* [Items from a dataset]
++++
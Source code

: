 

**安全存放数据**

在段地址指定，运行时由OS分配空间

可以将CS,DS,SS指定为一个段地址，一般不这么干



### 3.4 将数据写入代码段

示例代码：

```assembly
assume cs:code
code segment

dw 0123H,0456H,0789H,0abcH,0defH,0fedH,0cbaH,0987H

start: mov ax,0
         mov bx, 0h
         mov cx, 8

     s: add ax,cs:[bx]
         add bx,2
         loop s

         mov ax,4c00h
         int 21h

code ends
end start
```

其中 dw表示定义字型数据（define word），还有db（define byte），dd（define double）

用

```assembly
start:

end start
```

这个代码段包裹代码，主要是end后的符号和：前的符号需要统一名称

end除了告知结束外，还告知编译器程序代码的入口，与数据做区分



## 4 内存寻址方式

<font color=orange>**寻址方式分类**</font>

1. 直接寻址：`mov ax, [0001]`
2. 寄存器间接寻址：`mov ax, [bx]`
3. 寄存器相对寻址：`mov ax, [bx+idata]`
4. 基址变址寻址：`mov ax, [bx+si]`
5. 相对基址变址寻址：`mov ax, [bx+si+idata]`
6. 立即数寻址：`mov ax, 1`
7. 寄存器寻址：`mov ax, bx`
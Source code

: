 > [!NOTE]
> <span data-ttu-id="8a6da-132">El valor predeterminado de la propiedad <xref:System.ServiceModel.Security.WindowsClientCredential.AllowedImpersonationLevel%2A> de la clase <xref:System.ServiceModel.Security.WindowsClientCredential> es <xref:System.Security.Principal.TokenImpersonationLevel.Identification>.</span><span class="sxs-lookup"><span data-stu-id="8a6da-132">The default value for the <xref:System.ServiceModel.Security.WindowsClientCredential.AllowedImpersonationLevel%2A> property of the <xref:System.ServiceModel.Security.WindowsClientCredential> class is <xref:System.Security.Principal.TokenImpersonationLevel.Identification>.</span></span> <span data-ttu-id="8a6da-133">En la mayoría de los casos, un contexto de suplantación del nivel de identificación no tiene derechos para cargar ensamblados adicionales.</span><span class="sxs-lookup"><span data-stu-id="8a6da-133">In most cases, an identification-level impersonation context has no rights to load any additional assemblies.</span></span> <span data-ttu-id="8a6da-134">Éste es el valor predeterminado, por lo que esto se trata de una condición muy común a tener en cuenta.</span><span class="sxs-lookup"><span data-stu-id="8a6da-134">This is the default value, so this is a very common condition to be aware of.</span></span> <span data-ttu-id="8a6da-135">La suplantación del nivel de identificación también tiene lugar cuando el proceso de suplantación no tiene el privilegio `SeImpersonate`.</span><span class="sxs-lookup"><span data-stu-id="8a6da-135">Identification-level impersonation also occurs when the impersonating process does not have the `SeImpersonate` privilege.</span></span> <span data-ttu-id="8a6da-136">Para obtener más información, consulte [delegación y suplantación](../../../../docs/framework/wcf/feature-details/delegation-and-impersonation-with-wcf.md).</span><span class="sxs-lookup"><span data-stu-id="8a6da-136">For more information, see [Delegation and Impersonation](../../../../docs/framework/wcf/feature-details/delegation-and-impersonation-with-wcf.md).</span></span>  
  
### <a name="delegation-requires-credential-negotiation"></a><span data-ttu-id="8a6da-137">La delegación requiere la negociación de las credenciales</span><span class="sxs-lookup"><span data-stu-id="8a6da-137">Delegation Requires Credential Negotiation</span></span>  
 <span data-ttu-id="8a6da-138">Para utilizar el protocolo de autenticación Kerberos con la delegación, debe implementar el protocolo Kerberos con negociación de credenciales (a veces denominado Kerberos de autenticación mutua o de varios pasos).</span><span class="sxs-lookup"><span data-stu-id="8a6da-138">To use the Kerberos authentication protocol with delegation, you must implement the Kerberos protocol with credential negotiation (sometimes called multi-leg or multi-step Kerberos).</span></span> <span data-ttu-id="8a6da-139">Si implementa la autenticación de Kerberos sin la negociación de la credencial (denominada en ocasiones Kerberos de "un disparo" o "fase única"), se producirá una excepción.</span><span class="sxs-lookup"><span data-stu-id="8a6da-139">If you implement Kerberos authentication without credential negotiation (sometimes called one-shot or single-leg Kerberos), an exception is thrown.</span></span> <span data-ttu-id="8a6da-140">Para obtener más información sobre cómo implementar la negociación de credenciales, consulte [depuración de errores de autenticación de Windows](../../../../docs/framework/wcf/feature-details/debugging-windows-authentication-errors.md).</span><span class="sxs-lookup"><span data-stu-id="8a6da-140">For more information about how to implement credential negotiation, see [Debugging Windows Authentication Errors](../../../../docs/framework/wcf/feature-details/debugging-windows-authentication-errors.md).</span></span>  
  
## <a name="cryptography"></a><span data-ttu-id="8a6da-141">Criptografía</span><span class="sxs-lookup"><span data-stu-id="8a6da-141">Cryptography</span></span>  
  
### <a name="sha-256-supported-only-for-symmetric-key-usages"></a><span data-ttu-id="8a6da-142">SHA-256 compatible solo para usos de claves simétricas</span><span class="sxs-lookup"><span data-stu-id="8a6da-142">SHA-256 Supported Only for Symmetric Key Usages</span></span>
++++
* [ABOUT THIS EXERCISE] All of the records above are to be printed again exactly as they appear.

* [PROBLEM SOLUTION]
Source code

: 

**安全存放数据**

在段地址指定，运行时由OS分配空间

可以将CS,DS,SS指定为一个段地址，一般不这么干



### 3.4 将数据写入代码段

示例代码：

```assembly
assume cs:code
code segment

dw 0123H,0456H,0789H,0abcH,0defH,0fedH,0cbaH,0987H

start: mov ax,0
         mov bx, 0h
         mov cx, 8

     s: add ax,cs:[bx]
         add bx,2
         loop s

         mov ax,4c00h
         int 21h

code ends
end start
```

其中 dw表示定义字型数据（define word），还有db（define byte），dd（define double）

用

```assembly
start:

end start
```

这个代码段包裹代码，主要是end后的符号和：前的符号需要统一名称

end除了告知结束外，还告知编译器程序代码的入口，与数据做区分



## 4 内存寻址方式

<font color=orange>**寻址方式分类**</font>

1. 直接寻址：`mov ax, [0001]`
2. 寄存器间接寻址：`mov ax, [bx]`
3. 寄存器相对寻址：`mov ax, [bx+idata]`
4. 基址变址寻址：`mov ax, [bx+si]`
5. 相对基址变址寻址：`mov ax, [bx+si+idata]`
6. 立即数寻址：`mov ax, 1`
7. 寄存器寻址：`mov ax, bx`
Source code

: > [!NOTE]
> <span data-ttu-id="8a6da-132">El valor predeterminado de la propiedad <xref:System.ServiceModel.Security.WindowsClientCredential.AllowedImpersonationLevel%2A> de la clase <xref:System.ServiceModel.Security.WindowsClientCredential> es <xref:System.Security.Principal.TokenImpersonationLevel.Identification>.</span><span class="sxs-lookup"><span data-stu-id="8a6da-132">The default value for the <xref:System.ServiceModel.Security.WindowsClientCredential.AllowedImpersonationLevel%2A> property of the <xref:System.ServiceModel.Security.WindowsClientCredential> class is <xref:System.Security.Principal.TokenImpersonationLevel.Identification>.</span></span> <span data-ttu-id="8a6da-133">En la mayoría de los casos, un contexto de suplantación del nivel de identificación no tiene derechos para cargar ensamblados adicionales.</span><span class="sxs-lookup"><span data-stu-id="8a6da-133">In most cases, an identification-level impersonation context has no rights to load any additional assemblies.</span></span> <span data-ttu-id="8a6da-134">Éste es el valor predeterminado, por lo que esto se trata de una condición muy común a tener en cuenta.</span><span class="sxs-lookup"><span data-stu-id="8a6da-134">This is the default value, so this is a very common condition to be aware of.</span></span> <span data-ttu-id="8a6da-135">La suplantación del nivel de identificación también tiene lugar cuando el proceso de suplantación no tiene el privilegio `SeImpersonate`.</span><span class="sxs-lookup"><span data-stu-id="8a6da-135">Identification-level impersonation also occurs when the impersonating process does not have the `SeImpersonate` privilege.</span></span> <span data-ttu-id="8a6da-136">Para obtener más información, consulte [delegación y suplantación](../../../../docs/framework/wcf/feature-details/delegation-and-impersonation-with-wcf.md).</span><span class="sxs-lookup"><span data-stu-id="8a6da-136">For more information, see [Delegation and Impersonation](../../../../docs/framework/wcf/feature-details/delegation-and-impersonation-with-wcf.md).</span></span>  
  
### <a name="delegation-requires-credential-negotiation"></a><span data-ttu-id="8a6da-137">La delegación requiere la negociación de las credenciales</span><span class="sxs-lookup"><span data-stu-id="8a6da-137">Delegation Requires Credential Negotiation</span></span>  
 <span data-ttu-id="8a6da-138">Para utilizar el protocolo de autenticación Kerberos con la delegación, debe implementar el protocolo Kerberos con negociación de credenciales (a veces denominado Kerberos de autenticación mutua o de varios pasos).</span><span class="sxs-lookup"><span data-stu-id="8a6da-138">To use the Kerberos authentication protocol with delegation, you must implement the Kerberos protocol with credential negotiation (sometimes called multi-leg or multi-step Kerberos).</span></span> <span data-ttu-id="8a6da-139">Si implementa la autenticación de Kerberos sin la negociación de la credencial (denominada en ocasiones Kerberos de "un disparo" o "fase única"), se producirá una excepción.</span><span class="sxs-lookup"><span data-stu-id="8a6da-139">If you implement Kerberos authentication without credential negotiation (sometimes called one-shot or single-leg Kerberos), an exception is thrown.</span></span> <span data-ttu-id="8a6da-140">Para obtener más información sobre cómo implementar la negociación de credenciales, consulte [depuración de errores de autenticación de Windows](../../../../docs/framework/wcf/feature-details/debugging-windows-authentication-errors.md).</span><span class="sxs-lookup"><span data-stu-id="8a6da-140">For more information about how to implement credential negotiation, see [Debugging Windows Authentication Errors](../../../../docs/framework/wcf/feature-details/debugging-windows-authentication-errors.md).</span></span>  
  
## <a name="cryptography"></a><span data-ttu-id="8a6da-141">Criptografía</span><span class="sxs-lookup"><span data-stu-id="8a6da-141">Cryptography</span></span>  
  
### <a name="sha-256-supported-only-for-symmetric-key-usages"></a><span data-ttu-id="8a6da-142">SHA-256 compatible solo para usos de claves simétricas</span><span class="sxs-lookup"><span data-stu-id="8a6da-142">SHA-256 Supported Only for Symmetric Key Usages</span></span>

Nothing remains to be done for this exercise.